Huge majorities now favor ending the ban on openly gay servicemembers. There is no longer a shred of an argument in its favor. More interesting, opinion within the military has changed a great deal since the issue first exploded over a decade ago. Many servicemembers, especially younger ones, are fine with gay colleagues. Here's an email from a cadet in the Military Academy. I double-checked its veracity. It tells an important story:
"You had focused a while ago on what it meant to 'come out' in America today. Well … I have done it now, in one of the most unlikely places to find a good reception for doing so (at least that's what I thought). I am a cadet at the United States Military Academy. I knew what it meant to be in the Army when I chose to accept a commission here. The way the Corps is organized, we stay with the same group of about thirty to forty people within our class year for the four years. That being the case, we grow very close spending our summers and academic years together. After the first two years, I had to make a decision to stay at West Point or leave the Academy because if you attend classes on the first day of your Junior (or Cow) year, you can no longer resign with no penalty—you must, after that day, pay back the entire tuition for the first two years.

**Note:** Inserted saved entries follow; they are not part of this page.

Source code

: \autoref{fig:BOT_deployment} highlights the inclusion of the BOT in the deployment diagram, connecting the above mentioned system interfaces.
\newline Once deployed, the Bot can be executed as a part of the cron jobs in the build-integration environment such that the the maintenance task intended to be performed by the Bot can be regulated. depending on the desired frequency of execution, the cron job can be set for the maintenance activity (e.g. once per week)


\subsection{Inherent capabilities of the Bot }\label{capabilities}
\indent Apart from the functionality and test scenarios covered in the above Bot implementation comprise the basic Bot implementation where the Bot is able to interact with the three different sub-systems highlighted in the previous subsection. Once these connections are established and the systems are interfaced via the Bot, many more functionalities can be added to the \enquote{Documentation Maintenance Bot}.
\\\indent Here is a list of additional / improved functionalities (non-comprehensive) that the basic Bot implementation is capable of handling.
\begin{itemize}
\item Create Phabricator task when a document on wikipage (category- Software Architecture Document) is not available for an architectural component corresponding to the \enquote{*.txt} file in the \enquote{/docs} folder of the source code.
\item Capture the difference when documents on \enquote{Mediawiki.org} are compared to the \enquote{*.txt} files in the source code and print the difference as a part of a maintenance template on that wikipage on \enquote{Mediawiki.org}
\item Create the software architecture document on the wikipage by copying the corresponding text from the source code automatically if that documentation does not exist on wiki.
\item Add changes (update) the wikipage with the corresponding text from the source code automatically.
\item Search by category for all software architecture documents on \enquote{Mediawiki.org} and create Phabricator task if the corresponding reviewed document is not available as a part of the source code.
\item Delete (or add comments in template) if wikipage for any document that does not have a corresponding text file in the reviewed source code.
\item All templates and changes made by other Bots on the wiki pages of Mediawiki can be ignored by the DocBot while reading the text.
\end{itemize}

I made the decision that I would tell my friends at the Academy within my company and let them decide if I should stay or go. If they reacted as I hoped, I would be able to spend my last two years at the Academy without having to lie or otherwise hide myself from them. I am still here. Almost a year later and the only thing that has changed is we are closer and work better together than ever before. The other guys (and girls) in my company had worked with me and knew my value to the team.
One of the strangest reactions I got was a majority of the guys in my company apologizing to me for the first two years. Quite a few have told me how truly sorry they were if they ever said anything offensive or otherwise even gave me the impression that they would have been anything but accepting of me. I guess that is one of the blessings of the military … it is one of the few realms of society where a person's value is directly related to his (or increasingly, her) job performance and dependability. Because of that, the people I live and work with care nothing about my sexual orientation, but instead focus on the working relationships we’ve built over the last two and a half years.
This is how the world changes: one act of courage at a time.